Gin and Scraped Knees

It was a Tuesday night, and she was drinking by herself, which she found thrilling. She wished she had something to write on, any scrap of paper, a napkin like writers in movies or politicians in legends. She considered asking the bar tender for one, then failed to find a writing implement in her purse and gave up. She cradled her gin and resolved to think writerly things, instead.

The bartender was a frazzled but robust-looking dyed blonde woman and the clientele consisted mainly of men with thick beards and bad teeth who, though they were not old, seemed already to have been beaten by time. There was, however, a circle of fresh faces one table over, young things sporting thick-framed glasses and painfully casual t-shirts, loudly discussing politics. Not too seedy but just seedy enough for hipster tourism.

She found herself looking at her phone often. She was waiting for someone to call, though she wasn’t expecting anyone to, and every time she checked, minutes had been added to the night. It’s young, she told herself, and so am I. Young enough to waste time. And so she sat and drank with no purpose but to drink. Occasionally she glanced over at the hipsters to see if they had noticed her, but discovered that they operated along the same lines as watched pots: if you’re looking at the hipsters, they’re never looking at you. How dull it must be never to boil.

The night skipped on, and when she had lulled her mind into blankness, she paid for her drinks and headed for the door. Some of the real customers were lounging around the entrance, a cluster of chapped hands and nervous faces. Short, efficient smiles. She stopped and asked them for a cigarette. One of them acquiesced and there was a silence while he lit it for her. It was a warm tar night, quiet hum in the air. She considered them and they her, and then one man asked, or maybe stated, “So you were reading in there.”

“Yeah,” she answered. “Yeah, but the take one leave one section didn’t have anything good in it. Big surprise.”

They laughed collectively, short laughs to match short smiles, and she laughed along, in the spirit of good sportsmanship. The same guy asked, “Fiction or non-fiction?”

“Fiction. Always fiction.” She laughed again, but he just nodded.

“Why always fiction?”

Finishing their cigarettes one by one, the men went back into the bar and finally there were just the two of them outside on the pavement, anchored by the orb of a street light and surrounded by gravityless blackness, talking. Like the others, he wasn’t old but gave the impression of age that comes with a life lived at its base, a usedness, a thin, permanent coat of dirt. He knew about literature and had travelled and he spoke eloquently, but there was something in his eyes that was not quite there, that was, she thought, on another pavement, in another city, in front of another bar with another girl. He asked her if she’d like a drink.

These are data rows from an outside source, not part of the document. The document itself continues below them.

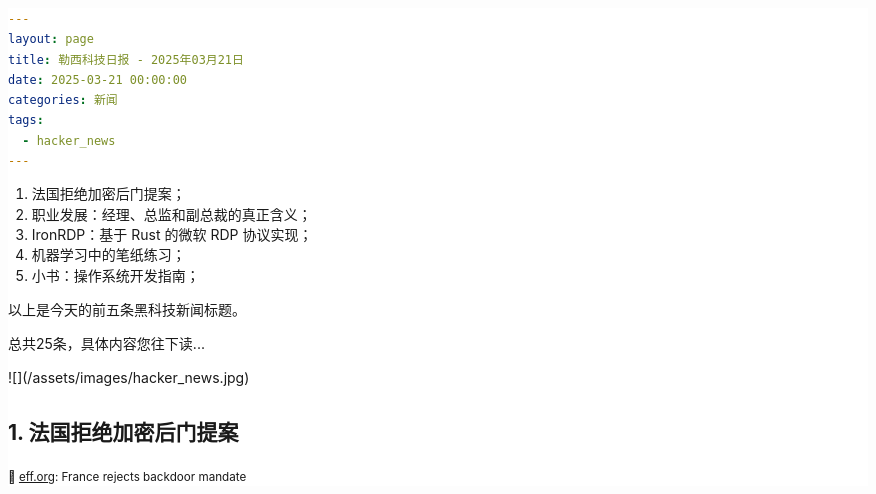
 ```yaml
---
layout: page
title: 勒西科技日报 - 2025年03月21日
date: 2025-03-21 00:00:00
categories: 新闻
tags:
  - hacker_news
---
```



1. 法国拒绝加密后门提案；
1. 职业发展：经理、总监和副总裁的真正含义；
1. IronRDP：基于 Rust 的微软 RDP 协议实现；
1. 机器学习中的笔纸练习；
1. 小书：操作系统开发指南；

以上是今天的前五条黑科技新闻标题。

总共25条，具体内容您往下读...


<iframe src="/signup.html" width="100%" height="270" frameborder="0"></iframe>
![](/assets/images/hacker_news.jpg)


## <a name="1"></a>1. 法国拒绝加密后门提案 
<small>🔗 [eff.org](https://www.eff.org/deeplinks/2025/03/win-encryption-france-rejects-backdoor-mandate): France rejects backdoor mandate</small>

They sat at the bar. The bartender, more frazzled than before, served them without registering that they had left once and come back for more, or perhaps just without caring. They talked for a long time, and when the hours became thin and the loud young men were yawning and paying their bills, he inevitably asked how old she was.

“Twenty.”

“Jesus, that’s young.”

“It doesn’t feel that young.”

“It is. Are you in school?”

“Yeah.”

“That’s good. Good to have a way in life.”

She laughed. “I don’t have a way. I have no idea what I’ll do when I graduate.”

“Well, sure you do.”

“No, really I don’t. I could do just about anything.”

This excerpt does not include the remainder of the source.